The switch up in my routine is challenging in so many ways. First off, for almost half a decade my workouts have taken up at least an hour of my days. These routines run from five to twenty five minutes so far and it is really surprising how my mind tricks me, telling me I am “not giving enough”. When I first hopped onto the bootcamp train I was adding the workouts into my Insanity routine and was immediately feeling terrible! It was just too much for my body. I decided to try to go by the schedule exactly how it is (adding in a warm up and cool down stretch) and trust that my body will know what to do with the shift. The second challenge of these work outs is that they are incredibly difficult. The focus on form and speed is very emphasized and after the short short sets I am totally worked, unable to speak and sometimes trying real hard not to hurl. I am sore in ways that I havn’t been for a really long time and needing a solid seven or eight hours of sleep at night even more then usual. CrossFit work outs are really amazing in the way that they function and I am really curious to see what will come of using my body in such a quick and fast way.

Someone once said this to me: “If you want self-esteem, do esteemable things”. I think this is a really smart and simple idea and really relates to exercise and food stuff. My goals for this workout change are varied and range from really broad to really specific. First I would obviously like to really hone in on gaining strength by being super honest about my form and really genuine about giving all I have to my workouts- no mental malaise holding me back.

Aside from this, I have physical goals. The first has to do with nutrition: I have had years of terrible stomach issues and I want to find ways to eat that support the serenity of my gut and the strength of my muscles. There are changes that I know I can make (lessening my consumption of raw nuts and nut butters, cutting out carbonated beverages, nixing cauliflower especially when its raw) that seem simple but are actually really challenging for me. I want to use this lifestyle change to focus on body welllness in all regards, including my stomach.

Second, I think its semi-controversial to say that I am not 100% happy with the way my body looks. I am a feminist, I believe that every one should be proud of what they got physically. Despite this, I can be really harsh on myself in ways that I am not toward other people. I have been very underweight in the past. It took me a really long time to eek up to a body that is healthy and I wish that I could just look in the mirror and feel proud of that successful struggle. While I do know that I look much much better then I probably ever have I see room for toning and tightening of my body and want to say that without it being too terrible or huge of a deal. I have a toning goal, which feels like a weight loss goal but actually isn’t because of muscle to fat weight ratios and all that. I want to feel more confident walking around in the world.

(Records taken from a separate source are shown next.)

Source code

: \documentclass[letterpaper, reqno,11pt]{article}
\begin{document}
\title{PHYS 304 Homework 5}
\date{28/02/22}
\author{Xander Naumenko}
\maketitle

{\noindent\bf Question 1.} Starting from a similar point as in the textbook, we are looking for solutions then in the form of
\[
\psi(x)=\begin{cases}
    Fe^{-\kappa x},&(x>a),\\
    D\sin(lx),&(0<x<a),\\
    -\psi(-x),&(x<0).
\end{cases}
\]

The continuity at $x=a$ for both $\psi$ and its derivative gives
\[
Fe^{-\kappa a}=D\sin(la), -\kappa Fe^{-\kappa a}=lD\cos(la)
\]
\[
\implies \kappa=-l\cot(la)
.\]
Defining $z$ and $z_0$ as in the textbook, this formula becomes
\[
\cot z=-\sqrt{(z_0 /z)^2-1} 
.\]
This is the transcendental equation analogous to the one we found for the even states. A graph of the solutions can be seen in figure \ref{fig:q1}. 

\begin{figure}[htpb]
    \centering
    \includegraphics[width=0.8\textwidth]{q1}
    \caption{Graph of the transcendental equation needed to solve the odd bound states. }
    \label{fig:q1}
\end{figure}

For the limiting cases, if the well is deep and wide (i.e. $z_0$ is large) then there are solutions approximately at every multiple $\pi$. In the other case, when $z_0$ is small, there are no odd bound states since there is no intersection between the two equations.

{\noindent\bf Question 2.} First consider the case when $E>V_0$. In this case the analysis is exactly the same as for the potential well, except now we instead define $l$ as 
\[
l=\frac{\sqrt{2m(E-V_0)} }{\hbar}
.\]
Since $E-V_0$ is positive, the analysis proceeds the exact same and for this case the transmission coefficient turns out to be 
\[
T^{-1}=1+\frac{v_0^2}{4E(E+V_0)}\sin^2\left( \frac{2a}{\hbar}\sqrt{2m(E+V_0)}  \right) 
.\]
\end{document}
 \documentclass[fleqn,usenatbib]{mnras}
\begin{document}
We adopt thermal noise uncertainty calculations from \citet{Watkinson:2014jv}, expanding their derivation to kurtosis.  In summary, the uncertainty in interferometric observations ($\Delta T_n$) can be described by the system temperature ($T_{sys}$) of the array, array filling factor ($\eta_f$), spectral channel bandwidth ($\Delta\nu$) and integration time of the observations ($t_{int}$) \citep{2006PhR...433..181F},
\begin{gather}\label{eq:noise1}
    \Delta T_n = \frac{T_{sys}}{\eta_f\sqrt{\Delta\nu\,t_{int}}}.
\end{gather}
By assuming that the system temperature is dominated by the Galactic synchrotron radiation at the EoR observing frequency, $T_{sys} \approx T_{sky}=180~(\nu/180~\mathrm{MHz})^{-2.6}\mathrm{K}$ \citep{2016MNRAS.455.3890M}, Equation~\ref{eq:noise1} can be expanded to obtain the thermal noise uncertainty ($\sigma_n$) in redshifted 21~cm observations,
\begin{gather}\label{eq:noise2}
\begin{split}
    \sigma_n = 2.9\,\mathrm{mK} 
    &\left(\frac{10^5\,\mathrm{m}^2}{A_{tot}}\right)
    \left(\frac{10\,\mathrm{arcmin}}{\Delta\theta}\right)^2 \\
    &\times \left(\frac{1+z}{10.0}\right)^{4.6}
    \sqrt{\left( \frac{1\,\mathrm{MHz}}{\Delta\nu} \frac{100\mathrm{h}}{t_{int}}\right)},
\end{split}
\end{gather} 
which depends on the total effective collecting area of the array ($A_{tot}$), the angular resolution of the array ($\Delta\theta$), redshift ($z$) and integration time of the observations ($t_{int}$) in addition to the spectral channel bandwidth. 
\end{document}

Lastly, I want to be able to work with this exercise program and challenge myself to having the best nutrition possible as gracefully as I can. I want to acknowledge the humanness of my process, have focus and dedication, but also not lose my mind trying to become a ripped mega-she-hulk. Physical fitness is very challenging for me because I go off the deep end really easily. The most esteemable thing I can do to have self esteem about my body is to maintain a sense of compassion. I’m working on it, I swear!